PROBLEM TO SOLVE: Write out each entry again. Keep every word exactly as it is.

RECORDS SUPPLIED:
· · · · ·

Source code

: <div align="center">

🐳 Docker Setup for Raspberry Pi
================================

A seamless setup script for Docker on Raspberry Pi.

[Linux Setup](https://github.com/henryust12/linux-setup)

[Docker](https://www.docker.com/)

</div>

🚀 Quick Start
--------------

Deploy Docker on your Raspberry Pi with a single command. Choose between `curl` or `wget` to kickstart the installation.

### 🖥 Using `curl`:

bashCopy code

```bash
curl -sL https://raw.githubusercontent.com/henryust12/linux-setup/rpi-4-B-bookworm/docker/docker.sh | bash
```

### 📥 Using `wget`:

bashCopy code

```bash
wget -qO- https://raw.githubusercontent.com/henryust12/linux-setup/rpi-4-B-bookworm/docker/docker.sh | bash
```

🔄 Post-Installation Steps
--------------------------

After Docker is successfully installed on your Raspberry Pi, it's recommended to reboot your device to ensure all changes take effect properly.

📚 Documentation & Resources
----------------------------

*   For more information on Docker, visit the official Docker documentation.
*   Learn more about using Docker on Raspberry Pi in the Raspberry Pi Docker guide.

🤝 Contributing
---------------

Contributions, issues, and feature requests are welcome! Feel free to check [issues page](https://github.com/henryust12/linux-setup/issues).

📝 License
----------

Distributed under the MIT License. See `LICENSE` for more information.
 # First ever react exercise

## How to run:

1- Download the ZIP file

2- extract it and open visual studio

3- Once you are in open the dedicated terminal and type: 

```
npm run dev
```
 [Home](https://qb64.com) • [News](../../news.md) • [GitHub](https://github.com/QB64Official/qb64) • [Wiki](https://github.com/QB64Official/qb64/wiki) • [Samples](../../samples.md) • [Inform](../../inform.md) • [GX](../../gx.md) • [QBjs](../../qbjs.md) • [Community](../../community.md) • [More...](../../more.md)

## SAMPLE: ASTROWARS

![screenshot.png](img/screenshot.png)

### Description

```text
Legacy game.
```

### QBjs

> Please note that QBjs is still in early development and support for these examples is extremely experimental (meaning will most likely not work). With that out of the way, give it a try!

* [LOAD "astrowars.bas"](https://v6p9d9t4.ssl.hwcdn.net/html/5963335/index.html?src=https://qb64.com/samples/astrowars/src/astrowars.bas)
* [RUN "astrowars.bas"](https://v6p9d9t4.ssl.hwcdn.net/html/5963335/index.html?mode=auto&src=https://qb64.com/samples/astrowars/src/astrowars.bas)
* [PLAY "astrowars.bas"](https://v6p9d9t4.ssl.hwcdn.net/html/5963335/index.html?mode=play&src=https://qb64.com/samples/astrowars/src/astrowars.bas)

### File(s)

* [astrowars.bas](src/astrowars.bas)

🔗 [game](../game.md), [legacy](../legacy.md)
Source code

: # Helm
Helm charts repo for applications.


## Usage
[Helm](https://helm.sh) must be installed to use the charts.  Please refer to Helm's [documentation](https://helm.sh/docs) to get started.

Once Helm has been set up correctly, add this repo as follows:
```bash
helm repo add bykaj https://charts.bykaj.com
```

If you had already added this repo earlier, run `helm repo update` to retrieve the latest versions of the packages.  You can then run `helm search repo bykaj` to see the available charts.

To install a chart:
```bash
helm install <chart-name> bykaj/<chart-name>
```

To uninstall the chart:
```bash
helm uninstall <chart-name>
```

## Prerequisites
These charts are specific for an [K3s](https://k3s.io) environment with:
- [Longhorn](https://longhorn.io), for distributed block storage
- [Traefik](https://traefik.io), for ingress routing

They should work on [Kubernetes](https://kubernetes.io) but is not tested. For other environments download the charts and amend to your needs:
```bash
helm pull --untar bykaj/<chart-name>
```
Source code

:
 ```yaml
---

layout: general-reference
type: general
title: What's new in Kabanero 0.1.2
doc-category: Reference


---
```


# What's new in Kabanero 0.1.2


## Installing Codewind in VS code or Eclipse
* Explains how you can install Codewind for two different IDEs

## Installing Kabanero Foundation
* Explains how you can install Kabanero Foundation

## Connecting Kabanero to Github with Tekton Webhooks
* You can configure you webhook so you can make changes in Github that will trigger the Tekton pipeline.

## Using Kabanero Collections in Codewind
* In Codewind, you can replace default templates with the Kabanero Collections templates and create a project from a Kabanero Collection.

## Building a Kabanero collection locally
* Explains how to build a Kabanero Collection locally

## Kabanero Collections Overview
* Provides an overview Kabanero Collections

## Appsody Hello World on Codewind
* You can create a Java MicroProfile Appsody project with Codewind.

· · · · ·

TASK OUTPUT:
Source code

: <div align="center">

🐳 Docker Setup for Raspberry Pi
================================

A seamless setup script for Docker on Raspberry Pi.

[Linux Setup](https://github.com/henryust12/linux-setup)

[Docker](https://www.docker.com/)

</div>

🚀 Quick Start
--------------

Deploy Docker on your Raspberry Pi with a single command. Choose between `curl` or `wget` to kickstart the installation.

### 🖥 Using `curl`:

bashCopy code

```bash
curl -sL https://raw.githubusercontent.com/henryust12/linux-setup/rpi-4-B-bookworm/docker/docker.sh | bash
```

### 📥 Using `wget`:

bashCopy code

```bash
wget -qO- https://raw.githubusercontent.com/henryust12/linux-setup/rpi-4-B-bookworm/docker/docker.sh | bash
```

🔄 Post-Installation Steps
--------------------------

After Docker is successfully installed on your Raspberry Pi, it's recommended to reboot your device to ensure all changes take effect properly.

📚 Documentation & Resources
----------------------------

*   For more information on Docker, visit the official Docker documentation.
*   Learn more about using Docker on Raspberry Pi in the Raspberry Pi Docker guide.

🤝 Contributing
---------------

Contributions, issues, and feature requests are welcome! Feel free to check [issues page](https://github.com/henryust12/linux-setup/issues).

📝 License
----------

Distributed under the MIT License. See `LICENSE` for more information.
 # First ever react exercise

## How to run:

1- Download the ZIP file

2- extract it and open visual studio

3- Once you are in open the dedicated terminal and type: 

```
npm run dev
```
 [Home](https://qb64.com) • [News](../../news.md) • [GitHub](https://github.com/QB64Official/qb64) • [Wiki](https://github.com/QB64Official/qb64/wiki) • [Samples](../../samples.md) • [Inform](../../inform.md) • [GX](../../gx.md) • [QBjs](../../qbjs.md) • [Community](../../community.md) • [More...](../../more.md)

## SAMPLE: ASTROWARS

![screenshot.png](img/screenshot.png)

### Description

```text
Legacy game.
```

### QBjs

> Please note that QBjs is still in early development and support for these examples is extremely experimental (meaning will most likely not work). With that out of the way, give it a try!

* [LOAD "astrowars.bas"](https://v6p9d9t4.ssl.hwcdn.net/html/5963335/index.html?src=https://qb64.com/samples/astrowars/src/astrowars.bas)
* [RUN "astrowars.bas"](https://v6p9d9t4.ssl.hwcdn.net/html/5963335/index.html?mode=auto&src=https://qb64.com/samples/astrowars/src/astrowars.bas)
* [PLAY "astrowars.bas"](https://v6p9d9t4.ssl.hwcdn.net/html/5963335/index.html?mode=play&src=https://qb64.com/samples/astrowars/src/astrowars.bas)

### File(s)

* [astrowars.bas](src/astrowars.bas)

🔗 [game](../game.md), [legacy](../legacy.md)
Source code

: # Helm
Helm charts repo for applications.


## Usage
[Helm](https://helm.sh) must be installed to use the charts.  Please refer to Helm's [documentation](https://helm.sh/docs) to get started.

Once Helm has been set up correctly, add this repo as follows:
```bash
helm repo add bykaj https://charts.bykaj.com
```

If you had already added this repo earlier, run `helm repo update` to retrieve the latest versions of the packages.  You can then run `helm search repo bykaj` to see the available charts.

To install a chart:
```bash
helm install <chart-name> bykaj/<chart-name>
```

To uninstall the chart:
```bash
helm uninstall <chart-name>
```

## Prerequisites
These charts are specific for an [K3s](https://k3s.io) environment with:
- [Longhorn](https://longhorn.io), for distributed block storage
- [Traefik](https://traefik.io), for ingress routing

They should work on [Kubernetes](https://kubernetes.io) but is not tested. For other environments download the charts and amend to your needs:
```bash
helm pull --untar bykaj/<chart-name>
```
Source code

:
 ```yaml
---

layout: general-reference
type: general
title: What's new in Kabanero 0.1.2
doc-category: Reference


---
```


# What's new in Kabanero 0.1.2


## Installing Codewind in VS code or Eclipse
* Explains how you can install Codewind for two different IDEs

## Installing Kabanero Foundation
* Explains how you can install Kabanero Foundation

## Connecting Kabanero to Github with Tekton Webhooks
* You can configure you webhook so you can make changes in Github that will trigger the Tekton pipeline.

## Using Kabanero Collections in Codewind
* In Codewind, you can replace default templates with the Kabanero Collections templates and create a project from a Kabanero Collection.

## Building a Kabanero collection locally
* Explains how to build a Kabanero Collection locally

## Kabanero Collections Overview
* Provides an overview Kabanero Collections

## Appsody Hello World on Codewind
* You can create a Java MicroProfile Appsody project with Codewind.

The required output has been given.